» What to do
Only a number is wanted here: how many lines in the records below contain the string "GetGidStartNumberOk".

+===+

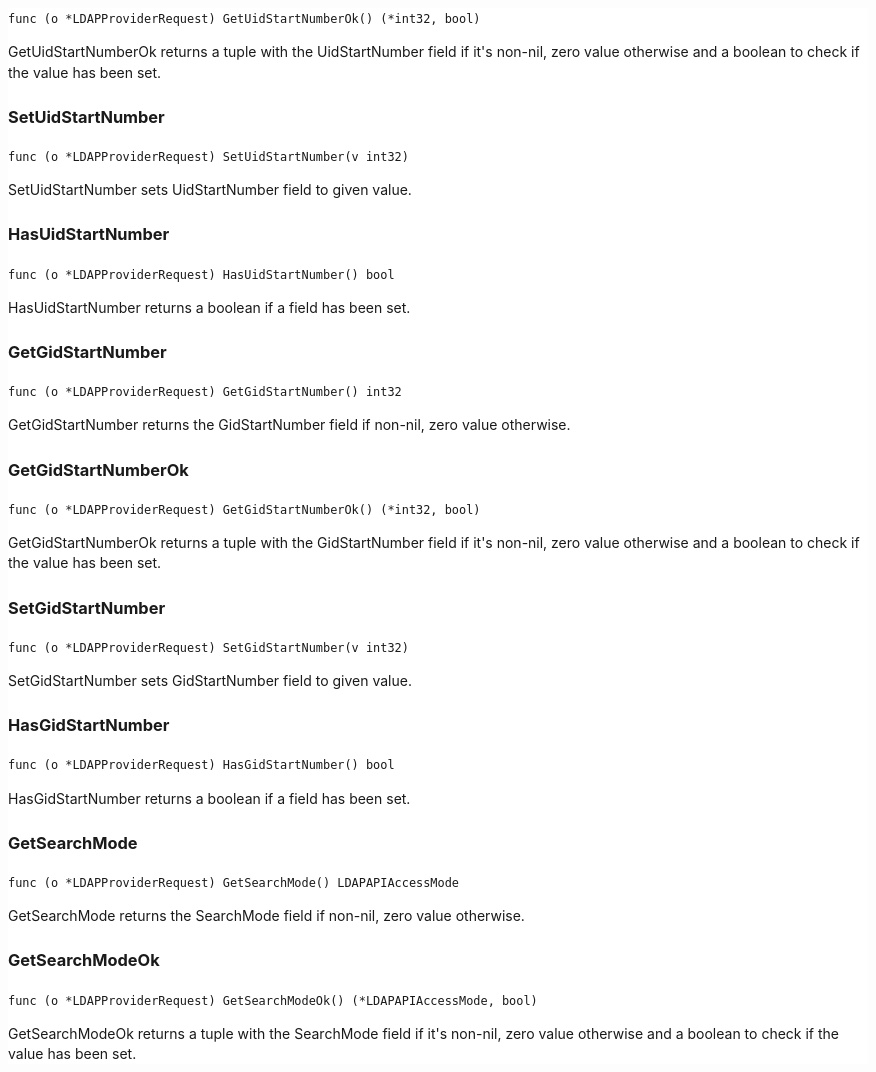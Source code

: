 `func (o *LDAPProviderRequest) GetUidStartNumberOk() (*int32, bool)`

GetUidStartNumberOk returns a tuple with the UidStartNumber field if it's non-nil, zero value otherwise
and a boolean to check if the value has been set.

### SetUidStartNumber

`func (o *LDAPProviderRequest) SetUidStartNumber(v int32)`

SetUidStartNumber sets UidStartNumber field to given value.

### HasUidStartNumber

`func (o *LDAPProviderRequest) HasUidStartNumber() bool`

HasUidStartNumber returns a boolean if a field has been set.

### GetGidStartNumber

`func (o *LDAPProviderRequest) GetGidStartNumber() int32`

GetGidStartNumber returns the GidStartNumber field if non-nil, zero value otherwise.

### GetGidStartNumberOk

`func (o *LDAPProviderRequest) GetGidStartNumberOk() (*int32, bool)`

GetGidStartNumberOk returns a tuple with the GidStartNumber field if it's non-nil, zero value otherwise
and a boolean to check if the value has been set.

### SetGidStartNumber

`func (o *LDAPProviderRequest) SetGidStartNumber(v int32)`

SetGidStartNumber sets GidStartNumber field to given value.

### HasGidStartNumber

`func (o *LDAPProviderRequest) HasGidStartNumber() bool`

HasGidStartNumber returns a boolean if a field has been set.

### GetSearchMode

`func (o *LDAPProviderRequest) GetSearchMode() LDAPAPIAccessMode`

GetSearchMode returns the SearchMode field if non-nil, zero value otherwise.

### GetSearchModeOk

`func (o *LDAPProviderRequest) GetSearchModeOk() (*LDAPAPIAccessMode, bool)`

GetSearchModeOk returns a tuple with the SearchMode field if it's non-nil, zero value otherwise
and a boolean to check if the value has been set.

+===+

» Answer section
3